Given the cost of rechroming, some of the parts will have to be sourced new. Rather than being a faithful to original restoration this will be a combination of restoration and modification. Many of the parts can be sourced on ebay, CMS also have a large stock of new old stock parts.
Theres not much to these bikes so within a couple of hours its stripped. The engine looks a bit tatty but still has decent compression, there's no way to test it as theres half a spark plug stuck in the hole. Rather than try to recondition the engine and convert the electrics to 12v it'll probably be cheaper and a lot easier to buy a new Chinese engine. Although the SS50 was an economical bike it wasn't a quick one, if a new engine is to be purchased then it could be bigger!
Both aluminium and steel parts are corroded on the wheels. The preferred treatmet for the hubs will be clean and polish, the rims and spokes will have to be replaced.
Back from the painters, the frame and tank shiny again. Classic black and chrome always look good together. After painting the head races were removed and new roller type fitted.
New badges for the tank were supplied by CMS. New knee rubbers and chrome side covers are unobtainable, the original rubbers have gone brittle so they'll be left in place. This will mean the metal side cover cant be rechromed, luckily the original chrome is in reasonable condition.
The forks have some corrosion under the paint. To save cost theyre polished by hand. Picture shows before and after a lot of elbow grease.
Phil Denton Engineering supplied these beautiful bespoke stainless steel engine, wheel and swing arm bolts. All other nuts anb bolts will be original Honda chrome steel items from CMS.
Looking like a bike again, a couple of cafe racer style parts are added. The chrome pieces on the forks were unobtainable so had to be rechromed. New mud guards are fitted, these are Chinese copies from CMS and require a bit of fettling to fit. The seat came from ebay. The standard rims have been replaced with 1.5 front and 1.85 rear Radaelis from Central Wheel Components to beef the wheels up a bit. The hubs and brake plates are polished by hand then buffed up and laced with stainless spokes by professionals.
The YX140 supplied by 00Racing test fitted. Its the 4 speed 14bhp version with secondary clutch and fast road 75w generator. Engine case has been left unpainted so it can be polished more easily. Since this is a more modern copy of the original engine no modification of the engine mounts is required. To make it look a tad more Honda-ish the alloy cylinder is painted black to mimic the original iron one. Polishing the much larger clutch cover will hopefully help that to blend with the vintage look of rest of the bike. Since the clutch cover is so much bigger the foot pegs will have to be modified to fit properly.
Engine case professionally polished by Allenchrome. Monkey straight through exhaust from Webike test fitted, it will have to be cut and re-welded into the correct position to avoid fouling anything.
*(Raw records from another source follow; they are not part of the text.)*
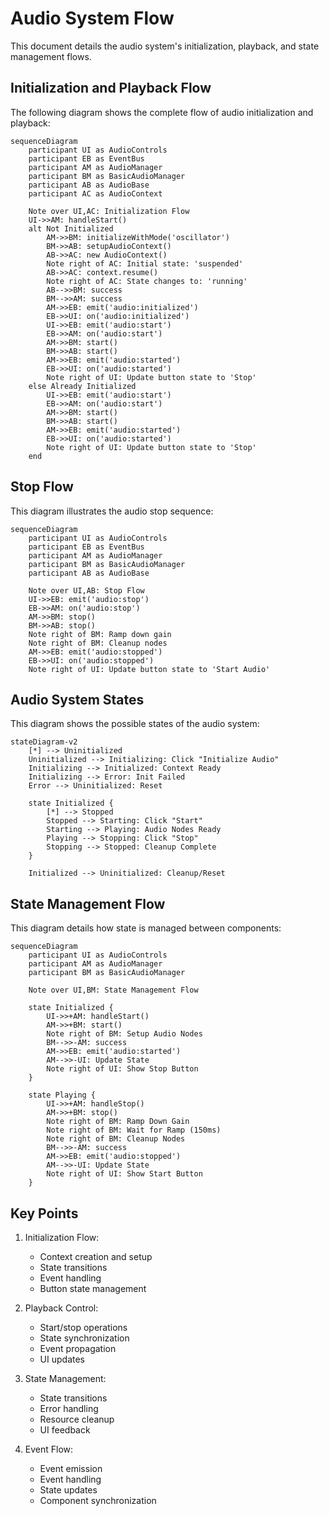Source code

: # Audio System Flow

This document details the audio system's initialization, playback, and state management flows.

## Initialization and Playback Flow

The following diagram shows the complete flow of audio initialization and playback:

```mermaid
sequenceDiagram
    participant UI as AudioControls
    participant EB as EventBus
    participant AM as AudioManager
    participant BM as BasicAudioManager
    participant AB as AudioBase
    participant AC as AudioContext

    Note over UI,AC: Initialization Flow
    UI->>AM: handleStart()
    alt Not Initialized
        AM->>BM: initializeWithMode('oscillator')
        BM->>AB: setupAudioContext()
        AB->>AC: new AudioContext()
        Note right of AC: Initial state: 'suspended'
        AB->>AC: context.resume()
        Note right of AC: State changes to: 'running'
        AB-->>BM: success
        BM-->>AM: success
        AM->>EB: emit('audio:initialized')
        EB->>UI: on('audio:initialized')
        UI->>EB: emit('audio:start')
        EB->>AM: on('audio:start')
        AM->>BM: start()
        BM->>AB: start()
        AM->>EB: emit('audio:started')
        EB->>UI: on('audio:started')
        Note right of UI: Update button state to 'Stop'
    else Already Initialized
        UI->>EB: emit('audio:start')
        EB->>AM: on('audio:start')
        AM->>BM: start()
        BM->>AB: start()
        AM->>EB: emit('audio:started')
        EB->>UI: on('audio:started')
        Note right of UI: Update button state to 'Stop'
    end
```

## Stop Flow

This diagram illustrates the audio stop sequence:

```mermaid
sequenceDiagram
    participant UI as AudioControls
    participant EB as EventBus
    participant AM as AudioManager
    participant BM as BasicAudioManager
    participant AB as AudioBase

    Note over UI,AB: Stop Flow
    UI->>EB: emit('audio:stop')
    EB->>AM: on('audio:stop')
    AM->>BM: stop()
    BM->>AB: stop()
    Note right of BM: Ramp down gain
    Note right of BM: Cleanup nodes
    AM->>EB: emit('audio:stopped')
    EB->>UI: on('audio:stopped')
    Note right of UI: Update button state to 'Start Audio'
```

## Audio System States

This diagram shows the possible states of the audio system:

```mermaid
stateDiagram-v2
    [*] --> Uninitialized
    Uninitialized --> Initializing: Click "Initialize Audio"
    Initializing --> Initialized: Context Ready
    Initializing --> Error: Init Failed
    Error --> Uninitialized: Reset
    
    state Initialized {
        [*] --> Stopped
        Stopped --> Starting: Click "Start"
        Starting --> Playing: Audio Nodes Ready
        Playing --> Stopping: Click "Stop"
        Stopping --> Stopped: Cleanup Complete
    }

    Initialized --> Uninitialized: Cleanup/Reset
```

## State Management Flow

This diagram details how state is managed between components:

```mermaid
sequenceDiagram
    participant UI as AudioControls
    participant AM as AudioManager
    participant BM as BasicAudioManager

    Note over UI,BM: State Management Flow
    
    state Initialized {
        UI->>+AM: handleStart()
        AM->>+BM: start()
        Note right of BM: Setup Audio Nodes
        BM-->>-AM: success
        AM->>EB: emit('audio:started')
        AM-->>-UI: Update State
        Note right of UI: Show Stop Button
    }

    state Playing {
        UI->>+AM: handleStop()
        AM->>+BM: stop()
        Note right of BM: Ramp Down Gain
        Note right of BM: Wait for Ramp (150ms)
        Note right of BM: Cleanup Nodes
        BM-->>-AM: success
        AM->>EB: emit('audio:stopped')
        AM-->>-UI: Update State
        Note right of UI: Show Start Button
    }
```

## Key Points

1. Initialization Flow:
   - Context creation and setup
   - State transitions
   - Event handling
   - Button state management

2. Playback Control:
   - Start/stop operations
   - State synchronization
   - Event propagation
   - UI updates

3. State Management:
   - State transitions
   - Error handling
   - Resource cleanup
   - UI feedback

4. Event Flow:
   - Event emission
   - Event handling
   - State updates
   - Component synchronization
A rear mount will also have to be welded in place.
To stick with the racer theme a light weight lithium battery is purchased from the states via ebay. On testing the charging system it was found that the lithium battery was being over charged. The maximum voltage this 4 cell pack should be charged to is 14.4v, the reading taken with the engine running peaked at 14.7v so an alternative will have to be found. Something small, light, cheap and can handle the higher voltage of the YX140 generator.
On the suggestion of a member of the Sixteener Special Sports Moped Forum a 12 volt 1.2 amp hour Yucel (Yuasa) lead acid battery replaces the lithium one. The battery doesn't need to be very big, its only there because the regulator that comes with the engine requires one. A new battery box is bent into shape using aluminium sheet and padded with foam.
Nearly finished now. The electrics are tidied up with some new sleeving round the old loom. Headlamp and tail light are fitted - the tail lamp from Webike wasn't specifically designed for this model so needed cutting down, after which a coat of paint was put on to ensure a good colour match.